Despite several well-intended efforts, none got much further than the drawing board. Money, or lack of it, doomed them all.
However, a new group made up of representatives from several local arts groups, including the Hernando County Fine Arts Council, the Spring Hill Art League, the Hernando Jazz Society and the Hernando Symphony Orchestra, has popped up recently with a plan to convert a former car dealership into an arts center.
Fine Arts Council executive director Myndee Washington said last week that she has been authorized by the group to send a letter of intent to the owners of the defunct Hernando Suzuki dealership on Cortez Boulevard.
According to Washington, the asking price is $1.9 million for the 6,600-square-foot building, which is owned by the Bank of Ocala. But her hope is that the group she represents can get it for far less than that.
"We think there's plenty of bargaining room," Washington said. "If we can agree on a price for a lease or purchase, then that will be the first of many steps we'll need to take."
While the initiative has the support of several local groups, no single group is leading the effort to secure the building, Washington said. Rather, if a deal can be reached, a new nonprofit group would be formed to oversee the development and operation of the center and to conduct fundraising.
"It's in the very early fact-finding stages right now," Washington said. "We have no numbers, only ideas. But there's a strong consensus that this is what is needed in our community."
Washington said that a walk-through of the building showed that there was enough under-roof space for an auditorium, plus ample space for classrooms, studios and offices. Although there is $50,000 to $60,000 in seed money available through the various arts groups, she acknowledged that most of the money needed to convert the building into a cultural center would have to come from grants or donations.

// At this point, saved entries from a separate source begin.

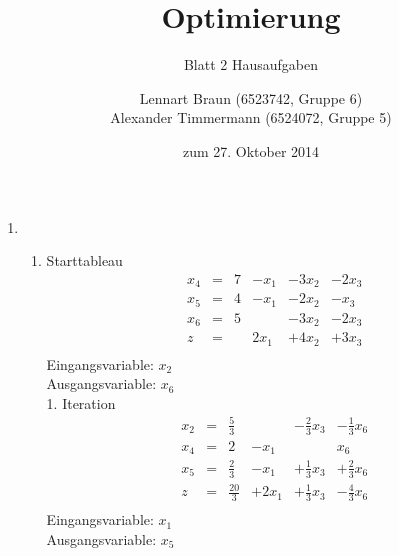 \documentclass[a4paper]{scrartcl}
\title{Optimierung}
\subtitle{Blatt 2 Hausaufgaben}
\author{
	Lennart Braun (6523742, Gruppe 6) \\
    Alexander Timmermann (6524072, Gruppe 5)
}
\date{zum 27. Oktober 2014}
\begin{document}
\maketitle

\begin{enumerate}
    \item %
        \begin{enumerate}
            \item
                Starttableau
                \begin{equation}
                    \begin{array}{rcrrrr}
                        x_4 & = & 7 & -x_1 & -3x_2 & -2x_3 \\
                        x_5 & = & 4 & -x_1 & -2x_2 &  -x_3 \\
                        x_6 & = & 5 &      & -3x_2 & -2x_3 \\
                        \hline
                        z   & = &   & 2x_1 & +4x_2 & +3x_3 \\
                    \end{array}
                \end{equation}
                Eingangsvariable: $x_2$ \\
                Ausgangsvariable: $x_6$ \\

                1. Iteration
                \begin{equation}
                    \begin{array}{rcrrrr}
                        x_2 & = & \frac{5}{3} & & -\frac{2}{3}x_3 & -\frac{1}{3}x_6 \\
                        x_4 & = & 2 & -x_1 & & x_6 \\
                        x_5 & = & \frac{2}{3} & -x_1 & +\frac{1}{3}x_3 & +\frac{2}{3}x_6 \\
                        \hline
                        z   & = & \frac{20}{3} & +2x_1 & +\frac{1}{3}x_3 & -\frac{4}{3}x_6 \\
                    \end{array}
                \end{equation}
                Eingangsvariable: $x_1$ \\
                Ausgangsvariable: $x_5$


\end{enumerate}
\end{enumerate}
\end{document}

Spring Hill Art League president Esther Pohl said that the area has long been in need of a single site for local arts groups. Her group has 140 members who meet regularly to paint at a building they rent from the United Church of Christ.
"We're a growing organization, and it would be nice to have a permanent home," Pohl said. "This would be a wonderful place to make that happen."
Washington said representatives of the arts groups agreed that moving slowly on the project would help them avoid the pitfalls the Fine Arts Council faced nearly 10 years ago when it embarked on building the ill-fated Nimmagadda Cultural Center.
That effort, which began in 1999 with a $50,000 donation from the family of the late Dr. Sriramamurthy Nimmagadda. Over the next two years the council raised almost $500,000 toward the project that, over time, ballooned from a proposed $1 million facility to a gargantuan complex that would have cost nearly $10 million to build.
After conceding that the area couldn't support such a center, the council finally abandoned the idea in 2003, after it had spent almost $200,000 it had collected in gifts and grants for consultants and architects.
Washington said she wants to avoid a similar situation at all costs.
"That's why we're looking for input from everyone," Washington said. "Without that and the momentum to get it done, it could easily die on the vine."